A record 45-day official advertising ban was imposed on the Evrensel newspaper on June 23 over a column by Ragıp Zarakolu titled “No escape from ill fate,” the daily reported.
The ban was imposed by Turkey’s Press Advertising Agency (BİK), the state body responsible for regulating publicly funded advertisements in the media. The ban also applies to Evrensel’s website.
Zarakolu’s column appeared both in the Evrensel newspaper and on the Artı Gerçek news website on May 5, drawing parallels between Turkish President Recep Tayyip Erdoğan and former Prime Minister Adnan Menderes, who was hanged by a military junta after a coup in 1960, thereby attracting the ire of President Erdoğan.
Declaring that they will object to the ban, Evrensel lawyer Devrim Avcı said: “The 45-day advertising ban is the longest ever imposed. It is not possible to explain in law such a penalty for an article written by a columnist expressing his own opinions within the scope of freedom of expression.”
President Erdoğan’s lawyer had filed a criminal complaint against Zarakolu for his column on May 6, accusing him of “instigating a military coup d’état.”
In his complaint Erdoğan claimed that Zarakolu openly threatened him with a military putsch and execution, requesting that authorities investigate and charge him with crimes against the constitutional order and the president.

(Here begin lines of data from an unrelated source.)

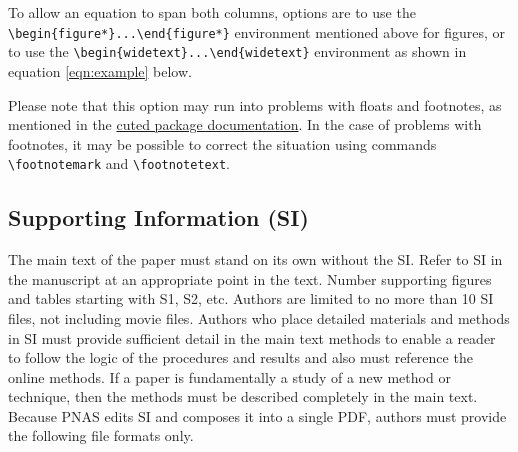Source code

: \documentclass[9pt,twocolumn,twoside]{pnas-new}
\begin{document}
To allow an equation to span both columns, options are to use the \verb|\begin{figure*}...\end{figure*}| environment mentioned above for figures, or to use the \verb|\begin{widetext}...\end{widetext}| environment as shown in equation \ref{eqn:example} below.

Please note that this option may run into problems with floats and footnotes, as mentioned in the \href{http://texdoc.net/pkg/cuted}{cuted package documentation}. In the case of problems with footnotes, it may be possible to correct the situation using commands \verb|\footnotemark| and \verb|\footnotetext|.



\subsection*{Supporting Information (SI)}

The main text of the paper must stand on its own without the SI. Refer to SI in the manuscript at an appropriate point in the text. Number supporting figures and tables starting with S1, S2, etc. Authors are limited to no more than 10 SI files, not including movie files. Authors who place detailed materials and methods in SI must provide sufficient detail in the main text methods to enable a reader to follow the logic of the procedures and results and also must reference the online methods. If a paper is fundamentally a study of a new method or technique, then the methods must be described completely in the main text. Because PNAS edits SI and composes it into a single PDF, authors must provide the following file formats only.
\end{document}
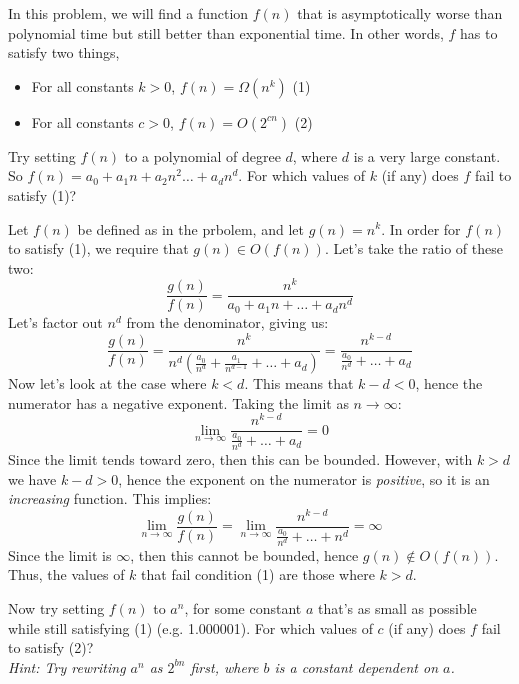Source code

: \documentclass[11pt]{article}
\begin{document}
\pagebreak
{}

In this problem, we will find a function $f(n)$ that is asymptotically worse than polynomial time but still better than exponential time. In other words, $f$ has to satisfy two things, 
\begin{itemize}
\item For all constants $k > 0$, $f(n) = \Omega(n^k)$ \hfill (1) 
\item For all constants $c > 0$, $f(n) = O(2^{cn})$   \hfill (2)
\end{itemize}

\begin{subparts}
    \subpart Try setting $f(n)$ to a polynomial of degree $d$, where $d$ is a very large constant. So $f(n) = a_0 + a_1n + a_2n^2 \dots + a_dn^d$. For which values of $k$ (if any) does $f$ fail to satisfy (1)?

	\begin{solution}
		Let $f(n)$ be defined as in the prbolem, and let $g(n) = n^k$. In order for $f(n)$ to satisfy (1), we 
		require that $g(n) \in O(f(n))$. Let's take the ratio of these two:
		\[
			\frac{g(n)}{f(n)} = \frac{n^k}{a_0 + a_1n + \dots + a_dn^d}
		\] 
		Let's factor out $n^d$ from the denominator, giving us:
		\[
			\frac{g(n)}{f(n)} = \frac{n^k}{n^d\left( \frac{a_0}{n^d} + \frac{a_1}{n^{d - 1}} + \dots + 
			a_d\right) } = \frac{n^{k-d}}{\frac{a_0}{n^d} + \dots + a_d}
		\] 
		Now let's look at the case where $k < d$. This means that $k - d < 0$, hence
		the numerator has a negative exponent. Taking the limit as $n \to \infty$:
		\[
			\lim_{n \to \infty} \frac{n^{k-d}}{\frac{a_0}{n^d} + \dots + a_d} = 0
		\] 
		Since the limit tends toward zero, then this can be bounded. However, with $k > d$ we have 
		$k-d>0$, hence the exponent on the numerator is \textit{positive}, so it is an \textit{increasing} 
		function. This implies: 
		\[
			\lim_{n \to \infty} \frac{g(n)}{f(n)} = \lim_{n \to \infty} \frac{n^{k-d}}{\frac{a_0}{n^d} + \dots + n^d} = \infty 
		\] 
		Since the limit is $\infty$, then this cannot be bounded, hence $g(n) \not \in O(f(n))$. Thus, 
		the values of $k$ that fail condition (1) are those where $k > d$. 
	\end{solution}

    \subpart Now try setting $f(n)$ to $a^n$, for some constant $a$ that's as small as possible while still satisfying (1) (e.g. 1.000001). For which values of $c$ (if any) does $f$ fail to satisfy (2)? \\ \textit{Hint: Try rewriting $a^n$ as $2^{bn}$ first, where $b$ is a constant dependent on $a$.}


\end{subparts}
\end{document}
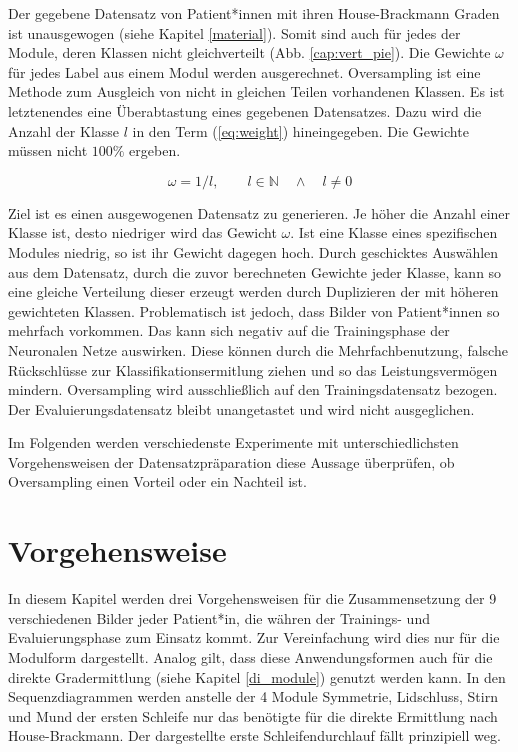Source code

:Der gegebene Datensatz von Patient*innen mit ihren House-Brackmann Graden ist unausgewogen (siehe Kapitel \ref{material}). Somit sind auch für jedes der Module, deren Klassen nicht gleichverteilt (Abb. \ref{cap:vert_pie}). Die Gewichte $\omega$ für jedes Label aus einem Modul werden ausgerechnet. Oversampling ist eine Methode zum Ausgleich von nicht in gleichen Teilen vorhandenen Klassen. Es ist letztenendes eine Überabtastung eines gegebenen Datensatzes. Dazu wird die Anzahl der Klasse $l$ in den Term (\ref{eq:weight}) hineingegeben. Die Gewichte müssen nicht $100\%$ ergeben.

\begin{equation}
\omega = 1 / l, \qquad l \in \mathbb{N} \quad \land \quad l \neq 0 \label{eq:weight}
\end{equation}

Ziel ist es einen ausgewogenen Datensatz zu generieren. Je höher die Anzahl einer Klasse ist, desto niedriger wird das Gewicht $\omega$. Ist eine Klasse eines spezifischen Modules niedrig, so ist ihr Gewicht dagegen hoch. Durch geschicktes Auswählen aus dem Datensatz, durch die zuvor berechneten Gewichte jeder Klasse, kann so eine gleiche Verteilung dieser erzeugt werden durch Duplizieren der mit höheren gewichteten Klassen. Problematisch ist jedoch, dass Bilder von Patient*innen so mehrfach vorkommen. Das kann sich negativ auf die Trainingsphase der Neuronalen Netze auswirken. Diese können durch die Mehrfachbenutzung, falsche Rückschlüsse zur Klassifikationsermitlung ziehen und so das Leistungsvermögen mindern. Oversampling wird ausschließlich auf den Trainingsdatensatz bezogen. Der Evaluierungsdatensatz bleibt unangetastet und wird nicht ausgeglichen.

Im Folgenden werden verschiedenste Experimente mit unterschiedlichsten Vorgehensweisen der Datensatzpräparation diese Aussage überprüfen, ob Oversampling einen Vorteil oder ein Nachteil ist.



\clearpage
\section{Vorgehensweise}\label{process}
In diesem Kapitel werden drei Vorgehensweisen für die Zusammensetzung der 9 verschiedenen Bilder jeder Patient*in, die währen der Trainings- und Evaluierungsphase zum Einsatz kommt. Zur Vereinfachung wird dies nur für die Modulform dargestellt. Analog gilt, dass diese Anwendungsformen auch für die direkte Gradermittlung (siehe Kapitel \ref{di_module}) genutzt werden kann. In den Sequenzdiagrammen werden anstelle der 4 Module Symmetrie, Lidschluss, Stirn und Mund der ersten Schleife nur das benötigte für die direkte Ermittlung nach House-Brackmann. Der dargestellte erste Schleifendurchlauf fällt prinzipiell weg.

Fatih Polat, editor-in-chief of the Evrensel newspaper, and Görkem Kınacı, its editor, testified on May 14 with respect to Zarakolu’s column.
Turkish authorities have been targeting journalists and members of the press due to their reports and other journalistic activities.
According to the Reporters Without Borders’ (RSF) 2020 World Press Freedom Index in which Turkey was ranked 154th among 180 countries in terms of press freedom, Turkey is the world’s biggest jailer of professional journalists.
The Stockholm Center for Freedom (SCF) has documented that 153 journalists are currently behind bars in Turkey, while 168 wanted on fabricated terrorism charges have been forced to live in exile.
The Turkish government has seized nearly 200 media outlets including the country’s largest daily as well as most popular TV networks since 2015.